### [Your objective]
Using the records below, give again exactly the lines from the line that contains "If such a URL" through the line that contains "Anything you had", both ends included, and only those.

### [Records for the task]

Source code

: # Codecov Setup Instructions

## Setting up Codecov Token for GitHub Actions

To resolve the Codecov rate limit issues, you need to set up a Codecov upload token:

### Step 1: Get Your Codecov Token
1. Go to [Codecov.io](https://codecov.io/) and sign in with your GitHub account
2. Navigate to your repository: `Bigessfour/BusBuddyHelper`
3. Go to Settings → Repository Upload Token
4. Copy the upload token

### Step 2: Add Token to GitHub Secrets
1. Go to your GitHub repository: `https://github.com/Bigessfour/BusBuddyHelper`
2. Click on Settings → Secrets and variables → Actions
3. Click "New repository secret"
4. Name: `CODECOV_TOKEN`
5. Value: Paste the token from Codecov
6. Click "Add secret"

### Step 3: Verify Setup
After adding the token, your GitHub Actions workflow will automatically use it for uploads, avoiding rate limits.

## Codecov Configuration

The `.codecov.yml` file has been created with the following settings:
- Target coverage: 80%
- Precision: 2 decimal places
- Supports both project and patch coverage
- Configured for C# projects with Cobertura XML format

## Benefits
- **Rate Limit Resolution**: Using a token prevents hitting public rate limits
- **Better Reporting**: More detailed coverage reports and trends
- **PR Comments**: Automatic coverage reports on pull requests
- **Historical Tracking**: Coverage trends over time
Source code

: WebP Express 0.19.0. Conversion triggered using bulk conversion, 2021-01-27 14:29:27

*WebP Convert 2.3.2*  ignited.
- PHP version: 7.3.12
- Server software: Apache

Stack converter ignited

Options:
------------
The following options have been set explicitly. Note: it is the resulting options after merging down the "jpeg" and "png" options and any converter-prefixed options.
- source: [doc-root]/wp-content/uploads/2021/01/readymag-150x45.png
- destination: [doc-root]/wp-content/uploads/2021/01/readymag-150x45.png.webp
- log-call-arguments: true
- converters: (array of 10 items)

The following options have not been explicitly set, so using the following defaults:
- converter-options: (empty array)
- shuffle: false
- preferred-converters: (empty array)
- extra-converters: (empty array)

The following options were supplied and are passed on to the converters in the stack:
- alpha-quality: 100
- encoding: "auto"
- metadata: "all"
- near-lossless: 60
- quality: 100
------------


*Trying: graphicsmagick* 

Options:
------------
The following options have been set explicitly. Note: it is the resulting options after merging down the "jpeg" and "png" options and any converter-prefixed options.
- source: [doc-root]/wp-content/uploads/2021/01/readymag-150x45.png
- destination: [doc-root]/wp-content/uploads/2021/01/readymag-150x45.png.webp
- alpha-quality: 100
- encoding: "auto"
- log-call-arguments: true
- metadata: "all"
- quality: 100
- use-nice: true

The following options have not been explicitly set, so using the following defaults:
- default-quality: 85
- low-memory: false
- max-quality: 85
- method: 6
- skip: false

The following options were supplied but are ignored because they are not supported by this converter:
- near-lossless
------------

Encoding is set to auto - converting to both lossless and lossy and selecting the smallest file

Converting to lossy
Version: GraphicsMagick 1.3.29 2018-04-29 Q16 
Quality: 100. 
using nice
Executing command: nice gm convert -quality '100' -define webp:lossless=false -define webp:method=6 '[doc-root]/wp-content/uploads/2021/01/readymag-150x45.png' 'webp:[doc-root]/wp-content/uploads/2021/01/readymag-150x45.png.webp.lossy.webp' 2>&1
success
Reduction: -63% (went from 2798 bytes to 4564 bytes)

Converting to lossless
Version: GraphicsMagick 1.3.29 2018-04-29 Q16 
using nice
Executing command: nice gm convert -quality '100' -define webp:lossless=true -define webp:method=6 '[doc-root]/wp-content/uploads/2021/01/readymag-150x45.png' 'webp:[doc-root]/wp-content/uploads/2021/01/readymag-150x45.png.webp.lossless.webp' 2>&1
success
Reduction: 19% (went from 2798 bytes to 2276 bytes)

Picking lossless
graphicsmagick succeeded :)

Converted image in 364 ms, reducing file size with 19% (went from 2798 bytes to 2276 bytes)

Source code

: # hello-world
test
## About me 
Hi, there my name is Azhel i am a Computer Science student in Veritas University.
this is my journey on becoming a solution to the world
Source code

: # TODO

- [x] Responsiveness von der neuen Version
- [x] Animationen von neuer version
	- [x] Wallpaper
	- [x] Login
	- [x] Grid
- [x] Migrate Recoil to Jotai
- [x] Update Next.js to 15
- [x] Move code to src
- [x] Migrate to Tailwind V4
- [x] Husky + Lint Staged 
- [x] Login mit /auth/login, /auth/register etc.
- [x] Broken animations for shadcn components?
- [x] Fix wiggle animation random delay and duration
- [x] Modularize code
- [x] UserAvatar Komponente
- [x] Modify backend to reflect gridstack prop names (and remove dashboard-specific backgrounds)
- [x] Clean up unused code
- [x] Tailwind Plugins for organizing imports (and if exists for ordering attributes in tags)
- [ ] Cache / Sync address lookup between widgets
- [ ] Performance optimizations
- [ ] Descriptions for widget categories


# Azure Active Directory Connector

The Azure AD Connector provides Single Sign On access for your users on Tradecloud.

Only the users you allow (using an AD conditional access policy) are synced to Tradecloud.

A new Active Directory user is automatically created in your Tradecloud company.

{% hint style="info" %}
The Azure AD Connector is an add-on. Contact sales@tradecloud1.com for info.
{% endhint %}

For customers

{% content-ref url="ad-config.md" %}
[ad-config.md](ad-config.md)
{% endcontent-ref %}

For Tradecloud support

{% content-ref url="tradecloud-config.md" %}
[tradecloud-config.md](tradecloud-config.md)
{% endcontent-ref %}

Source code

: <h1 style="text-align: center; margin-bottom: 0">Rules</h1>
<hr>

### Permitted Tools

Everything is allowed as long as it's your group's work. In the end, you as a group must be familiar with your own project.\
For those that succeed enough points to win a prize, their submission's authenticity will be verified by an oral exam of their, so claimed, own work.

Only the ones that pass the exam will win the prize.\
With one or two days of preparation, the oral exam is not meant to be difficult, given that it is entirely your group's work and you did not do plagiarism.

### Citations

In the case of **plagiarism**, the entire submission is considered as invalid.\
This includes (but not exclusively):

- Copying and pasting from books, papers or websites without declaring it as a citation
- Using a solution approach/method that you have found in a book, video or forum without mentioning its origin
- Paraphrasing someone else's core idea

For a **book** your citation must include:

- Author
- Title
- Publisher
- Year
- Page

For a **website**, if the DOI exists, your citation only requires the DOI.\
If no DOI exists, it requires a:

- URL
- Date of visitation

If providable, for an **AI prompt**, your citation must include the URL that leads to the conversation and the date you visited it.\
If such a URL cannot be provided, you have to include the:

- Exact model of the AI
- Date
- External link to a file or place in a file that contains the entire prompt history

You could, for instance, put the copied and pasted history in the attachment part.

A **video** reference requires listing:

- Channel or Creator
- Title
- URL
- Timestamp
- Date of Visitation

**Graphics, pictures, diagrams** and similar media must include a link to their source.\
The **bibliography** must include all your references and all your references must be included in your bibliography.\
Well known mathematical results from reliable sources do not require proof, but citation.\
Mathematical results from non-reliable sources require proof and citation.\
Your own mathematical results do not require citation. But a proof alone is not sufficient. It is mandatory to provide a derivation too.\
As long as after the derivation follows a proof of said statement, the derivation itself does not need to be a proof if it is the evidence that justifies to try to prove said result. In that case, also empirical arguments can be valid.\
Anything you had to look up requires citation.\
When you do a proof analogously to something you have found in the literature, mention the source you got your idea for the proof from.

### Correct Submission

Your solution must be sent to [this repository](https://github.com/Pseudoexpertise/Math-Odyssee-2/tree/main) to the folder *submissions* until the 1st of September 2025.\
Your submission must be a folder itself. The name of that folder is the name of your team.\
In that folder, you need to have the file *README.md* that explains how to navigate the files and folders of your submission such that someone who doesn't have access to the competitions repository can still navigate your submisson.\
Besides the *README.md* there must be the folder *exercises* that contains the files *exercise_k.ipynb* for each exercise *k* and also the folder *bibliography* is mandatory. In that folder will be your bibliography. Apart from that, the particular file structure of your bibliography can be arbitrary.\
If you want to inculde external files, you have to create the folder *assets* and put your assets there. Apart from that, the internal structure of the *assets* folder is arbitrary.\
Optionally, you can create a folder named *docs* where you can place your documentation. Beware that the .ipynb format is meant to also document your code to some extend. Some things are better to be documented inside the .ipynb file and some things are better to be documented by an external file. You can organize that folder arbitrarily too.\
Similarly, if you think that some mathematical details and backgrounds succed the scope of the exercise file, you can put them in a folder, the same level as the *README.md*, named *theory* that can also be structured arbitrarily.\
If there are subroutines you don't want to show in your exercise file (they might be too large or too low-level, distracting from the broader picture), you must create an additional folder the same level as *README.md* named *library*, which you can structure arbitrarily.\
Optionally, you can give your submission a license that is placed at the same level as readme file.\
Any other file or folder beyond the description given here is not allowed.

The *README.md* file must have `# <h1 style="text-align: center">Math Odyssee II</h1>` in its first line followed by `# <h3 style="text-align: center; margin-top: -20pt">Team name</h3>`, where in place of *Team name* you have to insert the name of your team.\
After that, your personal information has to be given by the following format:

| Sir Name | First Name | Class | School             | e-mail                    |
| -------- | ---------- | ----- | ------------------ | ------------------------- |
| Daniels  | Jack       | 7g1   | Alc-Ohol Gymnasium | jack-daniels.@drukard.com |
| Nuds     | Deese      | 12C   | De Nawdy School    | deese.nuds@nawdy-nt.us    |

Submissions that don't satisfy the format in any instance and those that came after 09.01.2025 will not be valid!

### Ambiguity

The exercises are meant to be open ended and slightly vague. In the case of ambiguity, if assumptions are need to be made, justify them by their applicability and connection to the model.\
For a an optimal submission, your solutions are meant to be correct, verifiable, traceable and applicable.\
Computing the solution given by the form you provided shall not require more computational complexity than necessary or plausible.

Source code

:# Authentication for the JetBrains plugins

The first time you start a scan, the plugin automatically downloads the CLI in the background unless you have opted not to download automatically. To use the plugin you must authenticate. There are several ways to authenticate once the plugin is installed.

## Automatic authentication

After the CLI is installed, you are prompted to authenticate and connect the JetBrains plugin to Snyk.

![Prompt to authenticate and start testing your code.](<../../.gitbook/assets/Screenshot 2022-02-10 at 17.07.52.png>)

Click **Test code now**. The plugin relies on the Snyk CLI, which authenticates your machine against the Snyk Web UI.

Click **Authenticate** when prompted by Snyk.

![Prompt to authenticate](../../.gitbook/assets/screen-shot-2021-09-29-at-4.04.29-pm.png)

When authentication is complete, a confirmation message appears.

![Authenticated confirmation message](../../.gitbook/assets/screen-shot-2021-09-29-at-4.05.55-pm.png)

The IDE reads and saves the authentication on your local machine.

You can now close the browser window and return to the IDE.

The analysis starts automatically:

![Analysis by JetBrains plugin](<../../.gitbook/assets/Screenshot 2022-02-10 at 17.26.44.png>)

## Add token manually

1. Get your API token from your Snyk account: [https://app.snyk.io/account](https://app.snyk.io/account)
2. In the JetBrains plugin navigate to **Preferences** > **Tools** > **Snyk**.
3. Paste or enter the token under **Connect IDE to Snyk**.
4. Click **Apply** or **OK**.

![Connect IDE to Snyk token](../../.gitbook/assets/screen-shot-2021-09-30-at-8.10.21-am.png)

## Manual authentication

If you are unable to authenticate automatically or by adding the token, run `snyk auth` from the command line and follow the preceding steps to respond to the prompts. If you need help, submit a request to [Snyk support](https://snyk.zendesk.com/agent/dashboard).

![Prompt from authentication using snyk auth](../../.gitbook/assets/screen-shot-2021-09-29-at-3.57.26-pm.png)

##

### [Your response]
If such a URL cannot be provided, you have to include the:

- Exact model of the AI
- Date
- External link to a file or place in a file that contains the entire prompt history

You could, for instance, put the copied and pasted history in the attachment part.

A **video** reference requires listing:

- Channel or Creator
- Title
- URL
- Timestamp
- Date of Visitation

**Graphics, pictures, diagrams** and similar media must include a link to their source.\
The **bibliography** must include all your references and all your references must be included in your bibliography.\
Well known mathematical results from reliable sources do not require proof, but citation.\
Mathematical results from non-reliable sources require proof and citation.\
Your own mathematical results do not require citation. But a proof alone is not sufficient. It is mandatory to provide a derivation too.\
As long as after the derivation follows a proof of said statement, the derivation itself does not need to be a proof if it is the evidence that justifies to try to prove said result. In that case, also empirical arguments can be valid.\
Anything you had to look up requires citation.\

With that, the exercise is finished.